For a given threshold level, the fuzzy membership function for a pixel is defined by the absolute difference between the pixel gray level and the average gray level of the region to which it belongs, with a larger difference leading to a smaller membership value. The optimal threshold is the value that minimizes the fuzziness, as defined by Shannon’s entropy function, applied to the fuzzy membership functions.
itkIntermodesThresholdImageFilter implements the methods described in . The histogram is iteratively smoothed until only two peaks remain. In one variant, the threshold is the midpoint of the two peaks, while in the other it is the minimum point between the peaks. The two variants are selected using the UseIntermodeOff method. This is not good for histograms with very unequal peaks.
itkIsoDataThresholdImageFilter implements Ridler and Calvard’s  isodata method. It computes the average of voxels below and above the initial threshold. Threshold is set to the average of the two. Repeat until the threshold is larger than the average of the brightness of the two regions.

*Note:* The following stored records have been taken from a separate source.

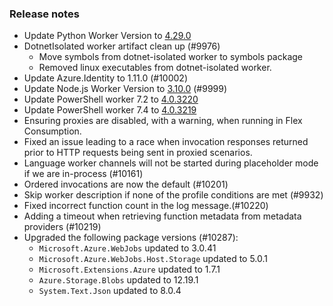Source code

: ### Release notes

<!-- Please add your release notes in the following format:
- My change description (#PR)
-->
- Update Python Worker Version to [4.29.0](https://github.com/Azure/azure-functions-python-worker/releases/tag/4.29.0)
- DotnetIsolated worker artifact clean up (#9976)
  - Move symbols from dotnet-isolated worker to symbols package
  - Removed linux executables from dotnet-isolated worker.
- Update Azure.Identity to 1.11.0 (#10002)
- Update Node.js Worker Version to [3.10.0](https://github.com/Azure/azure-functions-nodejs-worker/releases/tag/v3.10.0) (#9999)
- Update PowerShell worker 7.2 to [4.0.3220](https://github.com/Azure/azure-functions-powershell-worker/releases/tag/v4.0.3220)
- Update PowerShell worker 7.4 to [4.0.3219](https://github.com/Azure/azure-functions-powershell-worker/releases/tag/v4.0.3219)
- Ensuring proxies are disabled, with a warning, when running in Flex Consumption. 
- Fixed an issue leading to a race when invocation responses returned prior to HTTP requests being sent in proxied scenarios.
- Language worker channels will not be started during placeholder mode if we are in-process (#10161)
- Ordered invocations are now the default (#10201)
- Skip worker description if none of the profile conditions are met (#9932)
- Fixed incorrect function count in the log message.(#10220)
- Adding a timeout when retrieving function metadata from metadata providers (#10219)
- Upgraded the following package versions (#10287):
  - `Microsoft.Azure.WebJobs` updated to 3.0.41
  - `Microsoft.Azure.WebJobs.Host.Storage` updated to 5.0.1
  - `Microsoft.Extensions.Azure` updated to 1.7.1
  - `Azure.Storage.Blobs` updated to 12.19.1
  - `System.Text.Json` updated to 8.0.4
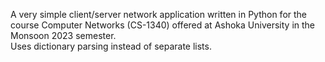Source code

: A very simple client/server network application written in Python for the course Computer Networks (CS-1340) offered at Ashoka University in the Monsoon 2023 semester.  
Uses dictionary parsing instead of separate lists. 
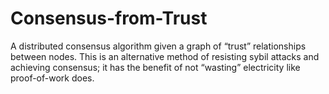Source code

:# Consensus-from-Trust
A distributed consensus algorithm given a graph of “trust” relationships between nodes. This is an alternative method of resisting sybil attacks and achieving consensus; it has the benefit of not “wasting” electricity like proof-of-work does.
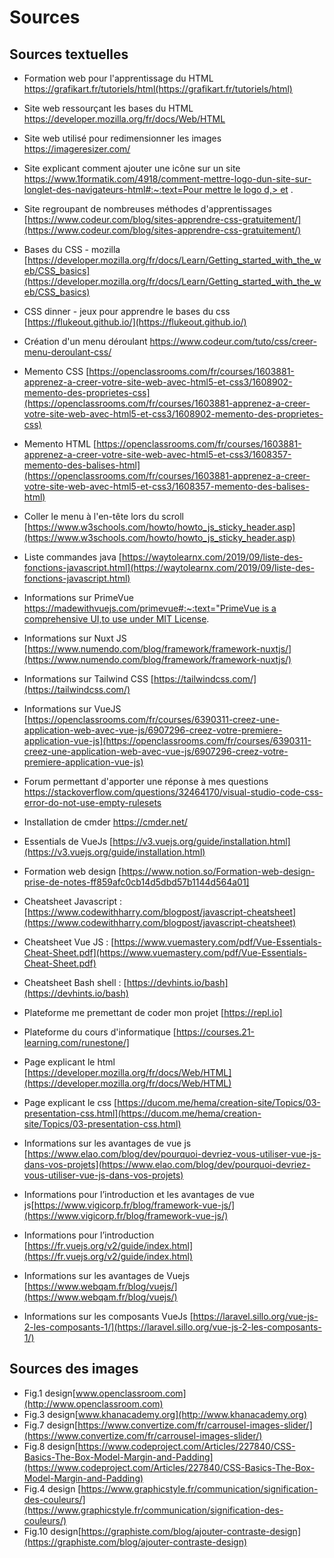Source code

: # Sources
## Sources textuelles
- Formation web pour l'apprentissage du HTML https://grafikart.fr/tutoriels/html(https://grafikart.fr/tutoriels/html)

- Site web ressourçant les bases du HTML https://developer.mozilla.org/fr/docs/Web/HTML
- Site web utilisé pour redimensionner les images https://imageresizer.com/
- Site explicant comment ajouter une icône sur un site [https://www.1formatik.com/4918/comment-mettre-logo-dun-site-sur-longlet-des-navigateurs-html#:~:text=Pour mettre le logo d,> et](https://www.1formatik.com/4918/comment-mettre-logo-dun-site-sur-longlet-des-navigateurs-html#:~:text=Pour%20mettre%20le%20logo%20d,%3E%20et%20) .
- Site regroupant de nombreuses méthodes d'apprentissages [https://www.codeur.com/blog/sites-apprendre-css-gratuitement/](https://www.codeur.com/blog/sites-apprendre-css-gratuitement/)
- Bases du CSS - mozilla [https://developer.mozilla.org/fr/docs/Learn/Getting_started_with_the_web/CSS_basics](https://developer.mozilla.org/fr/docs/Learn/Getting_started_with_the_web/CSS_basics)
- CSS dinner - jeux pour apprendre le bases du css [https://flukeout.github.io/](https://flukeout.github.io/)
- Création d'un menu déroulant https://www.codeur.com/tuto/css/creer-menu-deroulant-css/
- Memento CSS [https://openclassrooms.com/fr/courses/1603881-apprenez-a-creer-votre-site-web-avec-html5-et-css3/1608902-memento-des-proprietes-css](https://openclassrooms.com/fr/courses/1603881-apprenez-a-creer-votre-site-web-avec-html5-et-css3/1608902-memento-des-proprietes-css)
- Memento HTML [https://openclassrooms.com/fr/courses/1603881-apprenez-a-creer-votre-site-web-avec-html5-et-css3/1608357-memento-des-balises-html](https://openclassrooms.com/fr/courses/1603881-apprenez-a-creer-votre-site-web-avec-html5-et-css3/1608357-memento-des-balises-html)
- Coller le menu à l'en-tête lors du scroll [https://www.w3schools.com/howto/howto_js_sticky_header.asp](https://www.w3schools.com/howto/howto_js_sticky_header.asp)
- Liste commandes java [https://waytolearnx.com/2019/09/liste-des-fonctions-javascript.html](https://waytolearnx.com/2019/09/liste-des-fonctions-javascript.html)
- Informations sur PrimeVue [https://madewithvuejs.com/primevue#:~:text="PrimeVue is a comprehensive UI,to use under MIT License](https://madewithvuejs.com/primevue#:~:text=%22PrimeVue%20is%20a%20comprehensive%20UI,to%20use%20under%20MIT%20License).
- Informations sur Nuxt JS [https://www.numendo.com/blog/framework/framework-nuxtjs/](https://www.numendo.com/blog/framework/framework-nuxtjs/)
- Informations sur Tailwind CSS [https://tailwindcss.com/](https://tailwindcss.com/)
- Informations sur VueJS [https://openclassrooms.com/fr/courses/6390311-creez-une-application-web-avec-vue-js/6907296-creez-votre-premiere-application-vue-js](https://openclassrooms.com/fr/courses/6390311-creez-une-application-web-avec-vue-js/6907296-creez-votre-premiere-application-vue-js)
- Forum permettant d'apporter une réponse à mes questions https://stackoverflow.com/questions/32464170/visual-studio-code-css-error-do-not-use-empty-rulesets
- Installation de cmder https://cmder.net/
- Essentials de VueJs [https://v3.vuejs.org/guide/installation.html](https://v3.vuejs.org/guide/installation.html)
- Formation web design [https://www.notion.so/Formation-web-design-prise-de-notes-ff859afc0cb14d5dbd57b1144d564a01]
- Cheatsheet Javascript : [https://www.codewithharry.com/blogpost/javascript-cheatsheet](https://www.codewithharry.com/blogpost/javascript-cheatsheet)
- Cheatsheet Vue JS : [https://www.vuemastery.com/pdf/Vue-Essentials-Cheat-Sheet.pdf](https://www.vuemastery.com/pdf/Vue-Essentials-Cheat-Sheet.pdf)
- Cheatsheet Bash shell : [https://devhints.io/bash](https://devhints.io/bash)
- Plateforme me premettant de coder mon projet [https://repl.io]
- Plateforme du cours d'informatique [https://courses.21-learning.com/runestone/]
- Page explicant le html [https://developer.mozilla.org/fr/docs/Web/HTML](https://developer.mozilla.org/fr/docs/Web/HTML) 
- Page explicant le css [https://ducom.me/hema/creation-site/Topics/03-presentation-css.html](https://ducom.me/hema/creation-site/Topics/03-presentation-css.html)
- Informations sur les avantages de vue js [https://www.elao.com/blog/dev/pourquoi-devriez-vous-utiliser-vue-js-dans-vos-projets](https://www.elao.com/blog/dev/pourquoi-devriez-vous-utiliser-vue-js-dans-vos-projets)
- Informations pour l’introduction et les avantages de vue js[https://www.vigicorp.fr/blog/framework-vue-js/](https://www.vigicorp.fr/blog/framework-vue-js/)
- Informations pour l’introduction [https://fr.vuejs.org/v2/guide/index.html](https://fr.vuejs.org/v2/guide/index.html)
- Informations sur les avantages de Vuejs [https://www.webqam.fr/blog/vuejs/](https://www.webqam.fr/blog/vuejs/)
- Informations sur les composants VueJs [https://laravel.sillo.org/vue-js-2-les-composants-1/](https://laravel.sillo.org/vue-js-2-les-composants-1/)

## Sources des images
- Fig.1 design[www.openclassroom.com](http://www.openclassroom.com)
- Fig.3 design[www.khanacademy.org](http://www.khanacademy.org) 
- Fig.7 design[https://www.convertize.com/fr/carrousel-images-slider/](https://www.convertize.com/fr/carrousel-images-slider/)
- Fig.8 design[https://www.codeproject.com/Articles/227840/CSS-Basics-The-Box-Model-Margin-and-Padding](https://www.codeproject.com/Articles/227840/CSS-Basics-The-Box-Model-Margin-and-Padding)
- Fig.4 design [https://www.graphicstyle.fr/communication/signification-des-couleurs/](https://www.graphicstyle.fr/communication/signification-des-couleurs/)
- Fig.10 design[https://graphiste.com/blog/ajouter-contraste-design](https://graphiste.com/blog/ajouter-contraste-design)
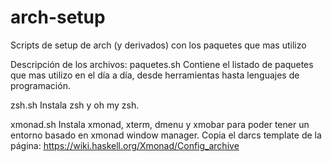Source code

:# arch-setup
Scripts de setup de arch (y derivados) con los paquetes que mas utilizo

Descripción de los archivos:
paquetes.sh
Contiene el listado de paquetes que mas utilizo en el día a día, desde herramientas hasta lenguajes de programación.

zsh.sh
Instala zsh y oh my zsh.

xmonad.sh
Instala xmonad, xterm, dmenu y xmobar para poder tener un entorno basado en xmonad window manager. 
Copia el darcs template de la página: https://wiki.haskell.org/Xmonad/Config_archive

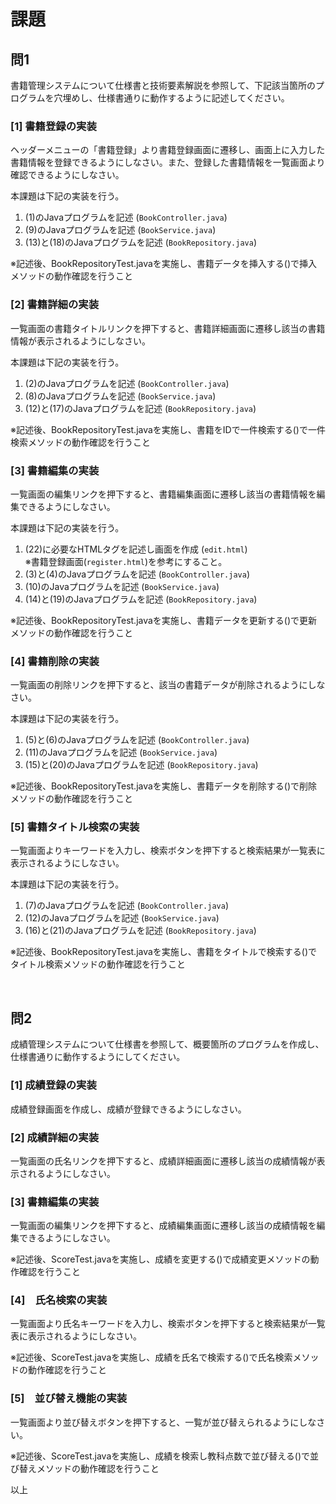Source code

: # 課題


## 問1

書籍管理システムについて仕様書と技術要素解説を参照して、下記該当箇所のプログラムを穴埋めし、仕様書通りに動作するように記述してください。  

### [1] 書籍登録の実装
ヘッダーメニューの「書籍登録」より書籍登録画面に遷移し、画面上に入力した書籍情報を登録できるようにしなさい。また、登録した書籍情報を一覧画面より確認できるようにしなさい。  

本課題は下記の実装を行う。  

1. (1)のJavaプログラムを記述 (``BookController.java``)
2. (9)のJavaプログラムを記述 (``BookService.java``)
3. (13)と(18)のJavaプログラムを記述 (``BookRepository.java``)

※記述後、BookRepositoryTest.javaを実施し、書籍データを挿入する()で挿入メソッドの動作確認を行うこと  

### [2] 書籍詳細の実装
一覧画面の書籍タイトルリンクを押下すると、書籍詳細画面に遷移し該当の書籍情報が表示されるようにしなさい。  

本課題は下記の実装を行う。  

1. (2)のJavaプログラムを記述 (``BookController.java``)
2. (8)のJavaプログラムを記述 (``BookService.java``)
3. (12)と(17)のJavaプログラムを記述 (``BookRepository.java``)

※記述後、BookRepositoryTest.javaを実施し、書籍をIDで一件検索する()で一件検索メソッドの動作確認を行うこと  

### [3] 書籍編集の実装
一覧画面の編集リンクを押下すると、書籍編集画面に遷移し該当の書籍情報を編集できるようにしなさい。

本課題は下記の実装を行う。  

1. (22)に必要なHTMLタグを記述し画面を作成 (``edit.html``)  
※書籍登録画面(``register.html``)を参考にすること。
1. (3)と(4)のJavaプログラムを記述 (``BookController.java``)
2. (10)のJavaプログラムを記述 (``BookService.java``)
3. (14)と(19)のJavaプログラムを記述 (``BookRepository.java``)

※記述後、BookRepositoryTest.javaを実施し、書籍データを更新する()で更新メソッドの動作確認を行うこと  

### [4] 書籍削除の実装
一覧画面の削除リンクを押下すると、該当の書籍データが削除されるようにしなさい。  

本課題は下記の実装を行う。  

1. (5)と(6)のJavaプログラムを記述 (``BookController.java``)
2. (11)のJavaプログラムを記述 (``BookService.java``)
3. (15)と(20)のJavaプログラムを記述 (``BookRepository.java``)

※記述後、BookRepositoryTest.javaを実施し、書籍データを削除する()で削除メソッドの動作確認を行うこと  

### [5] 書籍タイトル検索の実装
一覧画面よりキーワードを入力し、検索ボタンを押下すると検索結果が一覧表に表示されるようにしなさい。  

本課題は下記の実装を行う。  

1. (7)のJavaプログラムを記述 (``BookController.java``)
2. (12)のJavaプログラムを記述 (``BookService.java``)
3. (16)と(21)のJavaプログラムを記述 (``BookRepository.java``)

※記述後、BookRepositoryTest.javaを実施し、書籍をタイトルで検索する()でタイトル検索メソッドの動作確認を行うこと  

<br>

## 問2

成績管理システムについて仕様書を参照して、概要箇所のプログラムを作成し、仕様書通りに動作するようにしてください。

### [1] 成績登録の実装

成績登録画面を作成し、成績が登録できるようにしなさい。  

### [2] 成績詳細の実装

一覧画面の氏名リンクを押下すると、成績詳細画面に遷移し該当の成績情報が表示されるようにしなさい。  

### [3] 書籍編集の実装

一覧画面の編集リンクを押下すると、成績編集画面に遷移し該当の成績情報を編集できるようにしなさい。  

※記述後、ScoreTest.javaを実施し、成績を変更する()で成績変更メソッドの動作確認を行うこと  

### [4]　氏名検索の実装
一覧画面より氏名キーワードを入力し、検索ボタンを押下すると検索結果が一覧表に表示されるようにしなさい。  

※記述後、ScoreTest.javaを実施し、成績を氏名で検索する()で氏名検索メソッドの動作確認を行うこと  

### [5]　並び替え機能の実装
一覧画面より並び替えボタンを押下すると、一覧が並び替えられるようにしなさい。  

※記述後、ScoreTest.javaを実施し、成績を検索し教科点数で並び替える()で並び替えメソッドの動作確認を行うこと  

以上
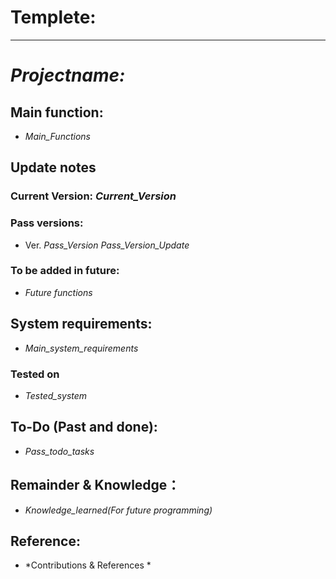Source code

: # Templete:
---------------------------------------------------------------------
# *Projectname:*

## Main function:
- *Main_Functions*

## Update notes
### Current Version: *Current_Version*
### Pass versions:
  - Ver. *Pass_Version* *Pass_Version_Update*
### To be added in future:
- *Future functions*

## System requirements:
- *Main_system_requirements*

### Tested on
- *Tested_system*
  
## To-Do (Past and done):
- *Pass_todo_tasks*

## Remainder & Knowledge：
- *Knowledge_learned(For future programming)*

## Reference:
- *Contributions & References *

itkLiThresholdImageFilter implements Li’s minimum cross entropy method[5, 6], which selects a threshold that minimizes the cross entropy between original and thresholded images.
itkMaxEntropyThresholdImageFilter implements the method described in , which chooses a threshold such that the entropies of distributions above and below threshold are maximized. This is one of several entropy-based approaches.
itkRenyiEntropyThresholdImageFilter is similar to MaxEntropy, but uses a different entropy measure .
itkKittlerIllingworthThresholdImageFilter implements the minimum error thresholding method . A threshold is selected that minimizes the number of misclassifications between the two normal distributions with the given means, variances, and proportions. This method assumes a Gaussian mixture model, similar to the Otsu method.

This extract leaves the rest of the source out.